3.4        Execution of this Agreement and performance by Draco hereunder have been duly authorized by all requisite corporate action on the part of Draco, and this Agreement constitutes a valid and binding obligation of Draco and performance hereunder will not violate any provision of the Articles of Incorporation, By-Laws, agreements, mortgages or other commitments of Draco.

        Section 4.         Representations, Warranties and Covenants of Jump'n Jax.

        Jump'n Jax represents and warrants to, and covenant with, Draco as follows:

4.1        Jump'n Jax is a corporation duly organized, validly existing and in good standing under the laws of the State of Utah and is licensed or qualified as a foreign corporation in all states or jurisdictions in which the nature of its business or the character or ownership of its properties makes such licensing or qualification necessary.

4.2         The current authorized capital stock of Jump'n Jax consists of 20,000,000 shares of $0.001 par value common voting stock, of which 941,390 shares (post-split as per section 1.2 above) will be issued and outstanding at the Closing, all owned by Draco. There are no outstanding options, warrants or calls pursuant to which any person has the right to purchase any authorized and unissued common stock or other securities of Jump'n Jax.
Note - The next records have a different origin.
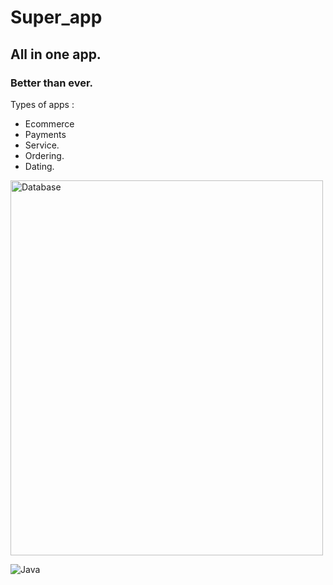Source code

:# Super_app
## All in one app.
### Better than ever.

Types of apps : 
- Ecommerce
- Payments
- Service.
- Ordering.
- Dating.

<img src="https://www.pngplay.com/wp-content/uploads/7/Database-Logo-Transparent-Images.png" style="width:500px; height:600px" alt="Database" title="Database">

![Java](https://download.logo.wine/logo/Java_(programming_language)/Java_(programming_language)-Logo.wine.png)


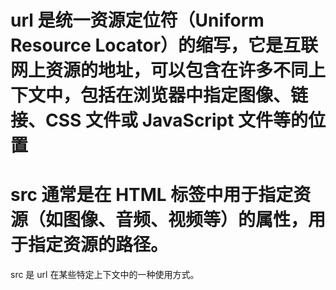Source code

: # url 是统一资源定位符（Uniform Resource Locator）的缩写，它是互联网上资源的地址，可以包含在许多不同上下文中，包括在浏览器中指定图像、链接、CSS 文件或 JavaScript 文件等的位置

# src 通常是在 HTML 标签中用于指定资源（如图像、音频、视频等）的属性，用于指定资源的路径。

src 是 url 在某些特定上下文中的一种使用方式。
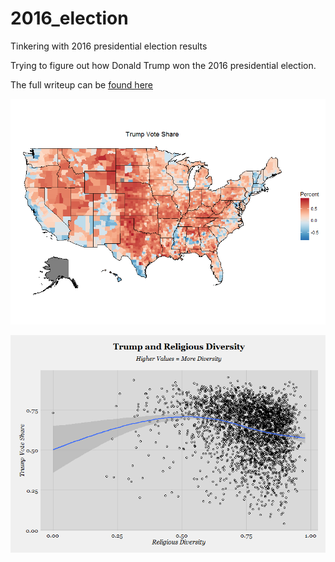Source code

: # 2016_election
Tinkering with 2016 presidential election results

Trying to figure out how Donald Trump won the 2016 presidential election. 

The full writeup can be  [found here](https://ryanburge.github.io/blog/Election-writeup/)


![alt tag](https://raw.githubusercontent.com/ryanburge/2016_election/master/map.png)

![alt tag](https://raw.githubusercontent.com/ryanburge/2016_election/master/rel_diversity.png)
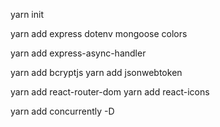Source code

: yarn init

yarn add express dotenv mongoose colors

yarn add express-async-handler

yarn add bcryptjs
yarn add jsonwebtoken

yarn add react-router-dom
yarn add react-icons

yarn add concurrently -D
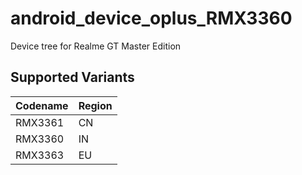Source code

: # android_device_oplus_RMX3360
Device tree for Realme GT Master Edition
## Supported Variants 

|   Codename          |   Region     |
| --------------------| :------------|
|   RMX3361           |     CN       |
|   RMX3360           |     IN       |
|   RMX3363           |     EU       |
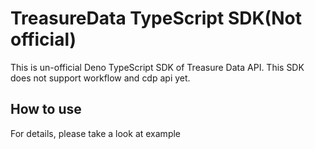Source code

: # TreasureData TypeScript SDK(Not official)

This is un-official Deno TypeScript SDK of Treasure Data API.
This SDK does not support workflow and cdp api yet.

## How to use

For details, please take a look at example
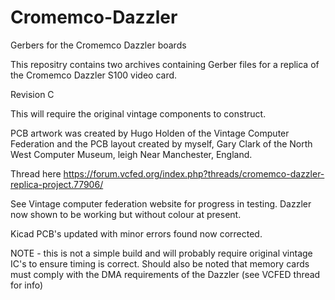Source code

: # Cromemco-Dazzler

Gerbers for the Cromemco Dazzler boards

This repositry contains two archives containing Gerber files for a replica of the Cromemco Dazzler S100 video card. 

Revision C

This will require the original vintage components to construct.

PCB artwork was created by Hugo Holden of the Vintage Computer Federation and the PCB layout created by myself, Gary Clark of the North West Computer Museum, leigh Near Manchester, England.

Thread here https://forum.vcfed.org/index.php?threads/cromemco-dazzler-replica-project.77906/

See Vintage computer federation website for progress in testing. Dazzler now shown to be working but without colour at present.

Kicad PCB's updated with minor errors found now corrected.

NOTE - this is not a simple build and will probably require original vintage IC's to ensure timing is correct. 
Should also be noted that memory cards must comply with the DMA requirements of the Dazzler (see VCFED thread for info) 



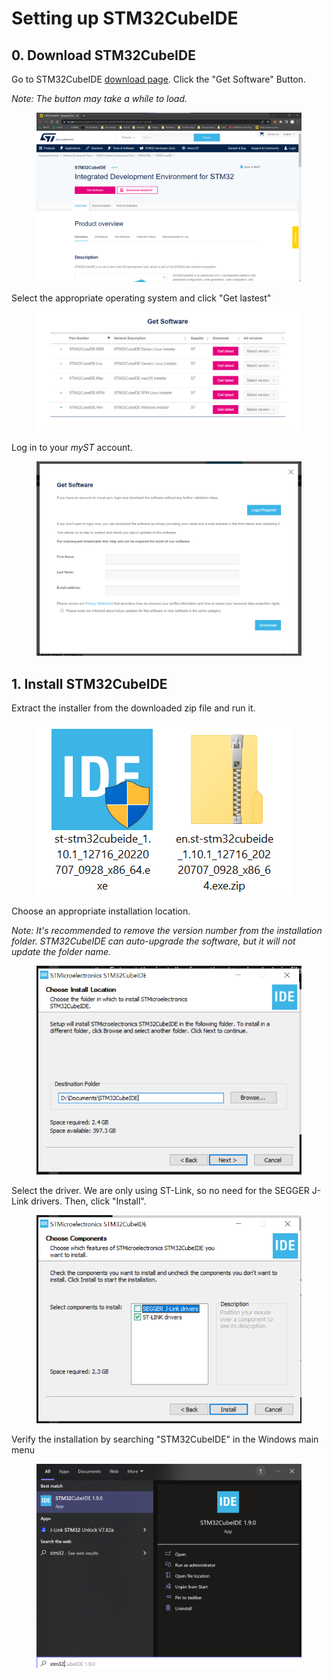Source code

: # Setting up STM32CubeIDE

## 0. Download STM32CubeIDE

Go to STM32CubeIDE [download page](https://www.st.com/en/development-tools/stm32cubeide.html#st\_description\_sec-nav-tab). Click the "Get Software" Button.&#x20;

_Note: The button may take a while to load._

<figure><img src="../../.gitbook/assets/image (4) (1).png" alt=""><figcaption></figcaption></figure>



Select the appropriate operating system and click "Get lastest"

<figure><img src="../../.gitbook/assets/image (2) (2).png" alt=""><figcaption></figcaption></figure>



Log in to your _myST_ account.

<figure><img src="../../.gitbook/assets/image (3) (3) (1).png" alt=""><figcaption></figcaption></figure>



## 1. Install STM32CubeIDE

Extract the installer from the downloaded zip file and run it.

<figure><img src="../../.gitbook/assets/image (5) (1) (2).png" alt=""><figcaption></figcaption></figure>



Choose an appropriate installation location.

_Note: It's recommended to remove the version number from the installation folder. STM32CubeIDE can auto-upgrade the software, but it will not update the folder name._

<figure><img src="../../.gitbook/assets/image (2) (1) (1) (2).png" alt=""><figcaption></figcaption></figure>



Select the driver. We are only using ST-Link, so no need for the SEGGER J-Link drivers. Then, click "Install".

<figure><img src="../../.gitbook/assets/image (1) (1) (1) (2).png" alt=""><figcaption></figcaption></figure>

Verify the installation by searching "STM32CubeIDE" in the Windows main menu

<figure><img src="../../.gitbook/assets/image (24).png" alt=""><figcaption></figcaption></figure>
4.3         Jump'n Jax has full corporate power and authority to enter into this Agreement and to carry out its obligations hereunder and will deliver to Draco or its representative at the Closing a copy of the resolutions of its Board of Directors authorizing execution of this Agreement by its officers and performance thereunder.

4.4         Execution of this Agreement and performance by Jump'n Jax hereunder have been duly authorized by all requisite corporate action on the part of Jump'n Jax, and this Agreement constitutes a valid and binding obligation of Jump'n Jax and performance hereunder will not violate any provision of the Articles of Incorporation, Bylaws, agreements, mortgages or other commitments of Jump'n Jax.
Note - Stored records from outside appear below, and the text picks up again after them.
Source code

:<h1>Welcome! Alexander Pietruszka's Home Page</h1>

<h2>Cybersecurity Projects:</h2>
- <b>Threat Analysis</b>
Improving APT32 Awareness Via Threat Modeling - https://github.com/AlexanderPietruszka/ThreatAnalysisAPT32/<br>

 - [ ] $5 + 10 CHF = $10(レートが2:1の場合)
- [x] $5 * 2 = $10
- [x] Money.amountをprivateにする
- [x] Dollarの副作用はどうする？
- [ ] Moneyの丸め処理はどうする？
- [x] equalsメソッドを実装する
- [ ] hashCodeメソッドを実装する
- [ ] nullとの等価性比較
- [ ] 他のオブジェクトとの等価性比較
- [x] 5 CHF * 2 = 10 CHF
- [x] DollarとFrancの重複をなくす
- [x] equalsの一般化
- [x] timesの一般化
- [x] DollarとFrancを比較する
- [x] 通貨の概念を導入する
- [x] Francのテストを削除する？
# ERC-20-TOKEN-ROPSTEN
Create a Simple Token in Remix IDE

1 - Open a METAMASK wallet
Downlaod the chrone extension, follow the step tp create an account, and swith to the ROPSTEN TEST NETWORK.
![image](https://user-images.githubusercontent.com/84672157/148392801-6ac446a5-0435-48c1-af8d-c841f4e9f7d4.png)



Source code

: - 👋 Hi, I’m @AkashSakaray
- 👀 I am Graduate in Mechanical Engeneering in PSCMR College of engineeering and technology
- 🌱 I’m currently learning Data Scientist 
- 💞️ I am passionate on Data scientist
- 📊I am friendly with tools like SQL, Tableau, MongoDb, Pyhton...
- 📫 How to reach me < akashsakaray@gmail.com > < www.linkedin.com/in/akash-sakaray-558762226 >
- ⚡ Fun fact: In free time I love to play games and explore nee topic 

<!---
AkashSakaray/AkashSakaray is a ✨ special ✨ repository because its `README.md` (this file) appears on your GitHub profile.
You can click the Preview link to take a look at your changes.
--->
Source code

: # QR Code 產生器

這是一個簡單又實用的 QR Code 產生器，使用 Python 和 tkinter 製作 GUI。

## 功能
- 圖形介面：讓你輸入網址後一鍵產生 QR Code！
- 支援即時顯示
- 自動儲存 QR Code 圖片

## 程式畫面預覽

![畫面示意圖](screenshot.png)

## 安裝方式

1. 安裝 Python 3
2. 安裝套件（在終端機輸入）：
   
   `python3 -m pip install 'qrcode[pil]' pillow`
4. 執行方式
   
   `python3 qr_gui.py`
        Section 5.         Conditions Precedent to Obligations of Jump'n Jax.

        All obligations of Jump'n Jax under this Agreement are subject, at its option, to the fulfillment, before or at the Closing, of each of the following conditions:

5.1        The representations and warranties of Draco contained in this Agreement shall be deemed to have been made again at and as of the Closing and shall then be true in all material respects and shall survive the Closing.

5.2        Draco shall have performed and complied with all of the terms and conditions required by this Agreement to be performed or complied with by it before the Closing and/or the Distribution.
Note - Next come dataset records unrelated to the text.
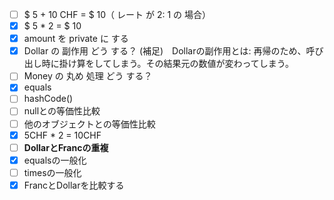 - [ ] $ 5 + 10 CHF = $ 10（ レート が 2: 1 の 場合）   
- [x] $ 5 * 2 = $ 10   
- [x] amount を private に する   
- [x] Dollar の 副作用 どう する？
    (補足)　Dollarの副作用とは: 再帰のため、呼び出し時に掛け算をしてしまう。その結果元の数値が変わってしまう。   
- [ ] Money の 丸め 処理 どう する？   
- [x] equals   
- [ ] hashCode()
- [ ] nullとの等価性比較
- [ ] 他のオブジェクトとの等価性比較
- [x] 5CHF * 2 = 10CHF
- [ ] **DollarとFrancの重複**  
- [x] equalsの一般化  
- [ ] timesの一般化
- [x] FrancとDollarを比較する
5.3        All of the conditions respecting Draco set forth herein shall have been satisfied by Draco prior to the Closing and/or the Distribution.

5.4        The Acquisition between Draco and HXP shall have been completed and closed.

        Section 6.        Conditions Precedent to Obligations of Draco.

        All obligations of Draco under this Agreement are subject, at Draco's option, to the fulfillment, before or at the Closing, of each of the following conditions:

6.1        The representations and warranties of Jump'n Jax contained in this Agreement shall be deemed to have been made again at and as of the Closing and shall then be true in all material respects and shall survive the Closing.

6.2        Jump'n Jax shall have performed and complied with all of the terms and conditions required by this Agreement to be performed or complied with by it before the Closing and/or the Distribution.

6.3        All of the conditions respecting Jump'n Jax that are set forth herein shall have been satisfied by Jump'n Jax prior to the Closing and/or the Distribution.

6.4        The Acquisition between Draco and HXP shall have been completed and closed.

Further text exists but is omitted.